A gathering of friends is thrown into chaos by the opening of a mysterious fiery sinkhole near their secluded holiday home.
Short version of this review:
If Seinfeld was a movie, it would be Beyond the Woods. I’m not sure which is funnier.
Longer version that will make the editor-in-chief happier:
Here we go again with a batch of city folk wandering out in the wilderness, and weird stuff starts happening, and then everyone is chased by some figure wielding an axe.
Oh, wait. What is wrong with these characters? They act mature, like real adults might. They talk and interact without leaning on tired topics that are designed to move the movie towards whatever horrific thing that will dominate the second half of the film. There isn’t an air-headed teenager in the group.
How in hell am I supposed to relate to these people? I mean, a couple of them border on stereotypes. I can work with stereotypes. They are flat and disposable. But these characters? What am I to make of characters that are not pigeonholed for my ready consumption? You mean I have to pay attention and actually get to know these characters? I don’t think I like that much.
Okay, typical airheaded moviegoer impersonation over.
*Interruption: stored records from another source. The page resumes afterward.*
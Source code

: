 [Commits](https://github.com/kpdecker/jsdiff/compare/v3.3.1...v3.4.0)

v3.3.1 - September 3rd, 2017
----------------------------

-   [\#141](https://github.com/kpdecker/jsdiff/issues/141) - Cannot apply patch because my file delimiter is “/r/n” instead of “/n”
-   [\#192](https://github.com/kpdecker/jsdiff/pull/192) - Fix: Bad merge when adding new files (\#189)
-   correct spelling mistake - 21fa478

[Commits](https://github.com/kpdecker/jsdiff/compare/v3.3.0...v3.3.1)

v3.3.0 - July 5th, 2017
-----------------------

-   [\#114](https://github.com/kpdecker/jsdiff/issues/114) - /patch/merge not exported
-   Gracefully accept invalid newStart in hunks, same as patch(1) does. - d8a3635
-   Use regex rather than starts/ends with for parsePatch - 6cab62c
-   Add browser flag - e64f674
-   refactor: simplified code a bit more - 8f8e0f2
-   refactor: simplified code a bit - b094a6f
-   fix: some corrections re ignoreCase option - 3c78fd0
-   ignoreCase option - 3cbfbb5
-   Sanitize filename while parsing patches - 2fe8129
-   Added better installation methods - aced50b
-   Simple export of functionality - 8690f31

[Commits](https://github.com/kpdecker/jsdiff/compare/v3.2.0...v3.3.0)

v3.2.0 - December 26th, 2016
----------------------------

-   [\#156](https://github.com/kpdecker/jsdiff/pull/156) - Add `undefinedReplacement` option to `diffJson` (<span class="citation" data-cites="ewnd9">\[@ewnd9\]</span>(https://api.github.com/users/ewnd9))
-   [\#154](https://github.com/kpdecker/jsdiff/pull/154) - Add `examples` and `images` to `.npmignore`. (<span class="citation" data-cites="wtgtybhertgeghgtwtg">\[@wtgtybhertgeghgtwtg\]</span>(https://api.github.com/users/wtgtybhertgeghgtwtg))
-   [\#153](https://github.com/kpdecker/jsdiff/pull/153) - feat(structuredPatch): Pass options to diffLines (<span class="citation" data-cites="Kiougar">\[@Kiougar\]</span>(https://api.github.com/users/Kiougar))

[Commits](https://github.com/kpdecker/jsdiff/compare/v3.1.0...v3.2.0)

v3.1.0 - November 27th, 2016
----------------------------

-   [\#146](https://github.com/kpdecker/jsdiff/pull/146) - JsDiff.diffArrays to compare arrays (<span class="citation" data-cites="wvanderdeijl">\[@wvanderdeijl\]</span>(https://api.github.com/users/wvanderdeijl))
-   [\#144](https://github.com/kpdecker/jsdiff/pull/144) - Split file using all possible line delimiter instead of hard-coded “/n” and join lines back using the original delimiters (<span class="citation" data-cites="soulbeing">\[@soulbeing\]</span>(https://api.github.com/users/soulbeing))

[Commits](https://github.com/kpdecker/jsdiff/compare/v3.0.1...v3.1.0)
Let’s look at Beyond the Woods a little more seriously this time.
We have a gathering of friends and friends of friends at a house deep in the woods. They haven’t seen each other for some time, and all of them need a break from the typical generic rat race that is life, so they gather to enjoy Nature and the pleasant company of loved ones.
Everything seems fine, until everyone gets a whiff of the air. It seems that an unusual sinkhole has opened up in the magical Irish forest nearby, and heated sulphur fumes are being belched out faster than Donald Trump can tweet an offensive message. The news reports are jokingly calling it the gateway to Hell. As a result, everyone decides that staying in the house would be best, just to avoid the fumes.
We have the hosts, Marissa and Jason, who are basically neutral parties in that they are friends with everyone. Then we have Emma and Shane who are, based on certain tales, a couple with a past full of parties, drinking, drugs, and sex. Lots of sex. We also have Ray and Lucy who are the uptight couple who argue about Ray’s obsession with his work and his inability to just relax for one weekend. Last, and pretty much least, we have poor Ger. The love of his life ended their relationship, so his friends invite him along to help him get over it as well as rub in his face that fact that every other person has a loved one to pair up with. Plus, in just the right angle, he looks a bit like a thin Morrissey, but he doesn’t attempt to sing, thank goodness.
For nearly an hour, we are focused primarily on the characters. They laugh. They drink (a LOT). They get high. They embrace the loving gestalt of friendship. Some of them cheat on their spouses. Some think poorly of their friend’s choices. And poor Ger gets lost less than 100 feet from the house.
Sounds like some of the weekend parties I went to as a college student. Especially getting lost just outside the house.
Yet things are not quite right. Everyone keeps noticing fresh dirt and mud on the floors, yet they never clean up the mess and never mention it to the others. Others seem to be having visions of doppelgangers in the mirrors. A few seem to just feel weird but aren’t sure why. Maybe all the drinking and dope smoking?
Then we start getting glimpses of a hooded figure who looks like a cross between a burn victim and a rotting corpse who seems to be stalking both the house and its occupants.
At this point, you probably feel semi-confident that you know where this is going. Most likely, you will be close to right. It has a vague undertone stolen from Oliver Stone’s Seizure with its commentary on life, death, and our fears connected to each. In fact, you almost expect a modern version of The Devil’s Nightmare, with each of the characters representing one of the seven deadly sins. In an odd way, it does play out like that.
But here is where the film stumbles. You start out with a pretty entertaining and interesting film about friends, their lives, and how time and age affect those relationships we want so very much to last forever. That part of the film is fine. However, once they start pulling the horror elements in, you feel like you’ve been here and done that far too many times. Admittedly, the horror portion of the film pretty much comes near the end and isn’t all that interesting, so why bother? I’d rather see how Ray’s infidelity is handled, and have the characters grow and learn from their actions.
Sometimes, horror is why we can’t have nice things.
In the end, like Seinfeld, this movie ultimately proves that it is about nothing.